Why is keyword searching not working for Japanese characters?

Environment:

Oracle B2C Service, Product listing
Knowledge Advanced

Resolution:

If the question is in Japanese characters on an en_US-configured interface, this implies the question is in en_US (English/United States) language. In such a case, very limited Japanese keyword searching is supported as the question is considered as English. The Japanese language is a very contextual language and it might only work for a single character in Japanese if it is not a skip list.

To support Japanese language search, it is required to have Japanese language selected as part of the search request. Beyond a potential customized solution, this is accomplished by default from the interface locale. There can only be one language mapped to an Oracle B2C Service Interface, and similarly there can only be one Knowledge Advanced locale mapped to an Oracle B2C Service Interface. This means that if Japanese characters are to be accepted in search a Japanese language pack should be applied to the Oracle B2C Service interface, and a locale mapped to the Japanese language should be associated with that interface within Knowledge Advanced Authoring.
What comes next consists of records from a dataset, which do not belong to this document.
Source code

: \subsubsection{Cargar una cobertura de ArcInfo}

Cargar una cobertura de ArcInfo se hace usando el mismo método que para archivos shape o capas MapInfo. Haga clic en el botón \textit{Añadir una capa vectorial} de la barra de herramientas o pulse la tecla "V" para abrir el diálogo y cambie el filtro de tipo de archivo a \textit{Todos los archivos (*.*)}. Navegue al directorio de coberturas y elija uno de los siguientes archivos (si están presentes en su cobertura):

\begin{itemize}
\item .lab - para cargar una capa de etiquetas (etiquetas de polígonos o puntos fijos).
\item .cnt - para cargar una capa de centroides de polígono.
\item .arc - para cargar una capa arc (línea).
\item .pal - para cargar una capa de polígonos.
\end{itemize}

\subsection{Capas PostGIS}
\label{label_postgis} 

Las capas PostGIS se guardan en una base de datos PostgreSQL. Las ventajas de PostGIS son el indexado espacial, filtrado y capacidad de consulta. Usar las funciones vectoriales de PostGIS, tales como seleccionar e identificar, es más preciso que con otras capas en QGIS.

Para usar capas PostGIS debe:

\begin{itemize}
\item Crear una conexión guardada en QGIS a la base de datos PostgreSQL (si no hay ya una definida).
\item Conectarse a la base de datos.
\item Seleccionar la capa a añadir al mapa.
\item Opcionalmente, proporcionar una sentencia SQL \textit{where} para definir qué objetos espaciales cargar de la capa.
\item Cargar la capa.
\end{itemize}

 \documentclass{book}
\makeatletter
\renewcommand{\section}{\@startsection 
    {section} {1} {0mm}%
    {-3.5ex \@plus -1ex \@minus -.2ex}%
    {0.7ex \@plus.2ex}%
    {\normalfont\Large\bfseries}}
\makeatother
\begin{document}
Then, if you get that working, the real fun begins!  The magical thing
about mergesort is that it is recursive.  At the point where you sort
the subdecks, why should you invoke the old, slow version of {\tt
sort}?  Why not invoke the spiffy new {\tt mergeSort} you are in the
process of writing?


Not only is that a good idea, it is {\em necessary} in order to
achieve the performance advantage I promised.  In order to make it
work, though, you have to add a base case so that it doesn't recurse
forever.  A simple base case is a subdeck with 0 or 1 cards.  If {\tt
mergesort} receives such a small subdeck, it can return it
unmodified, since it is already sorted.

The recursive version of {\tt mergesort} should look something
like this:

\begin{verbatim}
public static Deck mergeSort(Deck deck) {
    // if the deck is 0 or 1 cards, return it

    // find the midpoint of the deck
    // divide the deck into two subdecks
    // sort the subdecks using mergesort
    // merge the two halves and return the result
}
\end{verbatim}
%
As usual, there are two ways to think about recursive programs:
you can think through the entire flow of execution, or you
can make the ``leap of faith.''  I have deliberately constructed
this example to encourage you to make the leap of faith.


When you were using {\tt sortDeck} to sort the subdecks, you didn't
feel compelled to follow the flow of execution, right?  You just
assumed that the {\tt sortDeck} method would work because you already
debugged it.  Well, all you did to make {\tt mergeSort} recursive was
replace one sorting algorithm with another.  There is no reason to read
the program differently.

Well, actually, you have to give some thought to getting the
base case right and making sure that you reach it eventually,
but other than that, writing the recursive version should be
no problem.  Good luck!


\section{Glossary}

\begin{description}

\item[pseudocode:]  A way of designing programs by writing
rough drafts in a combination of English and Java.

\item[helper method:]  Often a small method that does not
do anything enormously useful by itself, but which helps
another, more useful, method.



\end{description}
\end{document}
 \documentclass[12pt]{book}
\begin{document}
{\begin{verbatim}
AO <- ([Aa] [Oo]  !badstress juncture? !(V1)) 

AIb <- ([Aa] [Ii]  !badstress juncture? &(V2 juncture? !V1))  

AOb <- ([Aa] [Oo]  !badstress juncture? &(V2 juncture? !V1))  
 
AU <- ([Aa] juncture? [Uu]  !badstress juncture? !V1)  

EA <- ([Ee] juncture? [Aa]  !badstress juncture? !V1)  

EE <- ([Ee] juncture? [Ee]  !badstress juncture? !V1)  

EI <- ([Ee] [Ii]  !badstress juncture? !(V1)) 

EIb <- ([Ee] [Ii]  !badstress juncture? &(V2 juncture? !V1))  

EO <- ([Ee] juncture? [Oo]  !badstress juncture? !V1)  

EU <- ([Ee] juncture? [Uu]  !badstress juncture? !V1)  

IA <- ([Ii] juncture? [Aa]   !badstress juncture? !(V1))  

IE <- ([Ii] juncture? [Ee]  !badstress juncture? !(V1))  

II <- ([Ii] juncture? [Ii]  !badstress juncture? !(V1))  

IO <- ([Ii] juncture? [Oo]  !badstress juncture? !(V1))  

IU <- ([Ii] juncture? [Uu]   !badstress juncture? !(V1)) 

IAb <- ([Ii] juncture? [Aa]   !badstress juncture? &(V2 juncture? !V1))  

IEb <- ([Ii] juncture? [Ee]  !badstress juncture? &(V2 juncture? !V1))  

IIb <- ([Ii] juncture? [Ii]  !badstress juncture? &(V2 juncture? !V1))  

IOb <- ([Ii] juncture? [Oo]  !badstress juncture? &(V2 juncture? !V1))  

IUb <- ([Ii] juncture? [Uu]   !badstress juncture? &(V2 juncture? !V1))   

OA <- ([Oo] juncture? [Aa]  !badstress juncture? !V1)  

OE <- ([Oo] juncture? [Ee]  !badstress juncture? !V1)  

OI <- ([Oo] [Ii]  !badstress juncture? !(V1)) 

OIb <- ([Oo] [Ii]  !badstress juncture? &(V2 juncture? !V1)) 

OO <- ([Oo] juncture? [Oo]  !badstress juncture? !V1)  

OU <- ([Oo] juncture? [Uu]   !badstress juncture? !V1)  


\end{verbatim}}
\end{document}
This is not to say that some searches using Japanese characters with such a setup will always not return results. The chief problem would be tokenization. The English tokenizer will treat any sequence of Japanese characters as a single token, but the OLT Japanese tokenizer might see it as several. So the tokens / stems that the English parser tries to find might not appear in the content at all, even if the raw individual characters do. If a document is auto-recognized as Japanese it won't use the English tokenizer, it'll use the Japanese one, so there will be a mismatch. Even if it's regarded as an English doc, if there's a phrase or sentence in Japanese, it'll all probably be treated as a single large token. Further, the tokenizer won't do anything at all with Japanese grammar, which is more morphological (word endings change) than syntax (different word order).